Cards to get smaller
PCMCIA (Personal Computer Memory Card International Association), the group behind PC Cards, is working on a new specification for smaller, faster and cheaper expansion cards. The specification is slated for release later this year, with the first products supporting it expected in the second half of 2004. Code-named Newcard, the expansion card is designed for desktop and mobile computers so users can buy one card and use it in both systems. For notebooks in particular, the smaller card will allow sleeker computer designs, PCMCIA said. Backers include PCMCIA members Dell, HP, Microsoft, Lexar Media and Intel. Also working on the new specification are the USB (Universal Serial Bus) Implementers Forum and the PCI-SIG (Peripheral Component Interconnect Special Interest Group.)

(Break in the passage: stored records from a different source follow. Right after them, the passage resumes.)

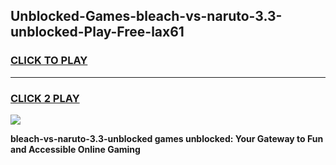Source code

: 
## Unblocked-Games-bleach-vs-naruto-3.3-unblocked-Play-Free-lax61
<h3>
<a href="https://premium76.site?title=bleach-vs-naruto-3.3-unblocked&ref=24M">CLICK TO PLAY</a></h3>
<hr>

<h3>
<a href="https://premium76.site?title=bleach-vs-naruto-3.3-unblocked&ref=24M">CLICK 2 PLAY</a>
  
</h3>

<a href="https://premium76.site?title=bleach-vs-naruto-3.3-unblocked&ref=24M"><img src="https://clearcache.store/games.png"></a>


**bleach-vs-naruto-3.3-unblocked games unblocked: Your Gateway to Fun and Accessible Online Gaming**
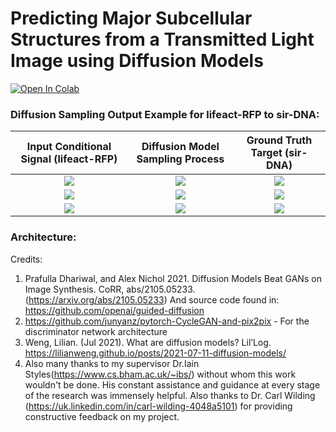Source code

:# Predicting Major Subcellular Structures from a Transmitted Light Image using Diffusion Models

[![Open In Colab](https://colab.research.google.com/assets/colab-badge.svg)](https://colab.research.google.com/drive/12zjYQ033V8n05D-SITDUZxXbxgK_u0EZ)

### Diffusion Sampling Output Example for lifeact-RFP to sir-DNA:

Input Conditional Signal (lifeact-RFP)         |  Diffusion Model Sampling Process          | Ground Truth Target (sir-DNA)
:-------------------------:|:-------------------------:|:-------------------------:
![](https://user-images.githubusercontent.com/30499524/193465472-e0957c63-d05a-4a1b-91a9-b2c28fbc76e9.png) |  ![](https://media1.giphy.com/media/5BdabGh0TVZKKnqezT/giphy.gif) | ![](https://user-images.githubusercontent.com/30499524/193465638-ee4dcd9b-61ca-44f5-8e11-ff1c52e9bde2.png) |
![](https://user-images.githubusercontent.com/30499524/193465403-ca1a16cf-abb4-41b9-a613-351d38b4faa2.png)  |  ![](https://media0.giphy.com/media/iUFuDEcPQrQ7MR4gMZ/giphy.gif) | ![](https://user-images.githubusercontent.com/30499524/193465609-2c79b4ea-beea-4cdf-a225-db9deaa33892.png)|
![](https://user-images.githubusercontent.com/30499524/193465589-8a466613-adb6-4eb6-a88e-43d9f3253ad1.png) |  ![](https://media4.giphy.com/media/XHT4rO3MzVLpkabIx8/giphy.gif) | ![](https://user-images.githubusercontent.com/30499524/193465646-bf15767d-67e7-4732-87d8-48fba0c0bbd2.png)|

### Architecture:



Credits:
1. Prafulla Dhariwal, and Alex Nichol 2021. Diffusion Models Beat GANs on Image Synthesis. CoRR, abs/2105.05233. (https://arxiv.org/abs/2105.05233)
   And source code found in: https://github.com/openai/guided-diffusion
2. https://github.com/junyanz/pytorch-CycleGAN-and-pix2pix - For the discriminator network architecture
3. Weng, Lilian. (Jul 2021). What are diffusion models? Lil’Log. https://lilianweng.github.io/posts/2021-07-11-diffusion-models/
4. Also many thanks to my supervisor Dr.Iain Styles(https://www.cs.bham.ac.uk/~ibs/) without whom this work wouldn't be done. His constant assistance and guidance at every stage of the research was immensely helpful. Also thanks to Dr. Carl Wilding (https://uk.linkedin.com/in/carl-wilding-4048a5101) for providing constructive feedback on my project.
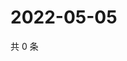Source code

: # 2022-05-05

共 0 条

<!-- BEGIN WEIBO -->
<!-- 最后更新时间 Thu May 05 2022 15:01:19 GMT+0800 (China Standard Time) -->

<!-- END WEIBO -->
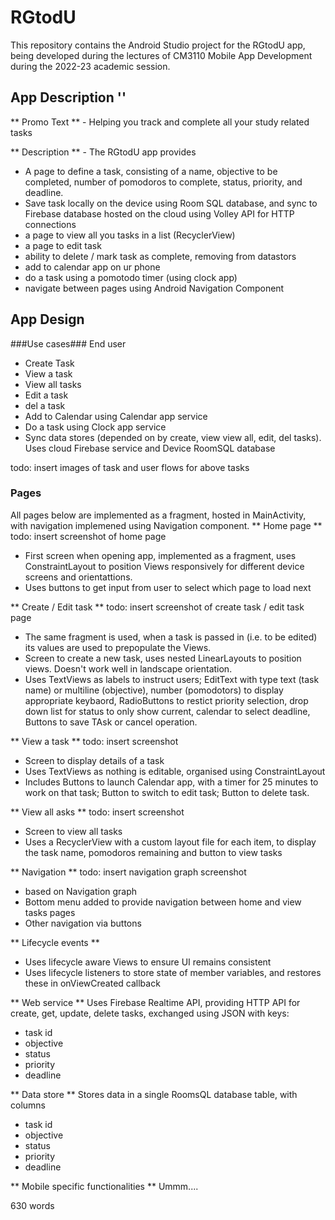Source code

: # RGtodU #
This repository contains the Android Studio project for the RGtodU app, being developed during the lectures of CM3110 Mobile App Development during the 2022-23 academic session.

## App Description ''

** Promo Text ** - Helping you track and complete all your study related tasks

** Description ** - The RGtodU app provides
- A page to define a task, consisting of a name, objective to be completed, number of pomodoros to complete, status, priority, and deadline.
- Save task locally on the device using Room SQL database, and sync to Firebase database hosted on the cloud using Volley API for HTTP connections
- a page to view all you tasks in a list (RecyclerView)
- a page to edit task
- ability to delete / mark task as complete, removing from datastors
- add to calendar app on ur phone
- do a task using a pomotodo timer (using clock app)
- navigate between pages using Android Navigation Component

## App Design ##

###Use cases###
End user
- Create Task
- View a task
- View all tasks
- Edit a task
- del a task
- Add to Calendar using Calendar app service
- Do a task using Clock app service
- Sync data stores (depended on by create, view view all, edit, del tasks). Uses cloud Firebase service and Device RoomSQL database

todo: insert images of task and user flows for above tasks

### Pages ###
All pages below are implemented as a fragment, hosted in MainActivity, with navigation implemened using Navigation component.
** Home page **
todo: insert screenshot of home page
- First screen when opening app, implemented as a fragment, uses ConstraintLayout to position Views responsively for different device screens and orientattions.
- Uses buttons to get input from user to select which page to load next

** Create / Edit task **
todo: insert screenshot of create task / edit task page
- The same fragment is used, when a task is passed in (i.e. to be edited) its values are used to prepopulate the Views.
- Screen to create a new task, uses nested LinearLayouts to position views. Doesn't work well in landscape orientation.
- Uses TextViews as labels to instruct users; EditText with type text (task name) or multiline (objective), number (pomodotors) to display appropriate keybaord, RadioButtons to restict priority selection, drop down list for status to only show current, calendar to select deadline, Buttons to save TAsk or cancel operation.

** View a task **
todo: insert screenshot
- Screen to display details of a task
- Uses TextViews as nothing is editable, organised using ConstraintLayout
- Includes Buttons to launch Calendar app, with a timer for 25 minutes to work on that task; Button to switch to edit task; Button to delete task.

** View all asks **
todo: insert screenshot
- Screen to view all tasks
- Uses a RecyclerView with a custom layout file for each item, to display the task name, pomodoros remaining and button to view tasks


** Navigation **
todo: insert navigation graph screenshot
- based on Navigation graph
- Bottom menu added to provide navigation between home and view tasks pages
- Other navigation via buttons

** Lifecycle events **
- Uses lifecycle aware Views to ensure UI remains consistent
- Uses lifecycle listeners to store state of member variables, and restores these in onViewCreated callback

** Web service **
Uses Firebase Realtime API, providing HTTP API for create, get, update, delete tasks, exchanged using JSON with keys:
- task id
- objective
- status
- priority
- deadline

** Data store **
Stores data in a single RoomsQL database table, with columns
- task id
- objective
- status
- priority
- deadline

** Mobile specific functionalities **
Ummm....

630 words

Cisco offers technology share
Cisco has launched a free-of-charge new licensing and testing program to allow makers of 802.11 wireless LAN clients to make products support security features offered in its wireless networks. New security capabilities will initially be integrated into client adapters and eventually into mobile devices. Cisco has developed a CCX specification and expects partners to contribute to this in future. Initial partners of the Cisco Compatible Extensions (CCX) program include Intel, IBM and wireless silicon vendor Atheros Communications.
WLAN market grows in Q4
The worldwide wireless LAN (WLAN) market continued to grow in the fourth quarter of 2002, according to a report from Infonetics Research. However, lead analyst Richard Webb said growth had not been as explosive as expected because of concerns about security and network control delaying enterprise adoption. Consumers still made up the bulk of WLAN adopters in Q4 at 50 per cent, down three per cent on Q3 results. Infonetics predicted this market would increase over the next three years and reach $US2.72 billion by 2006.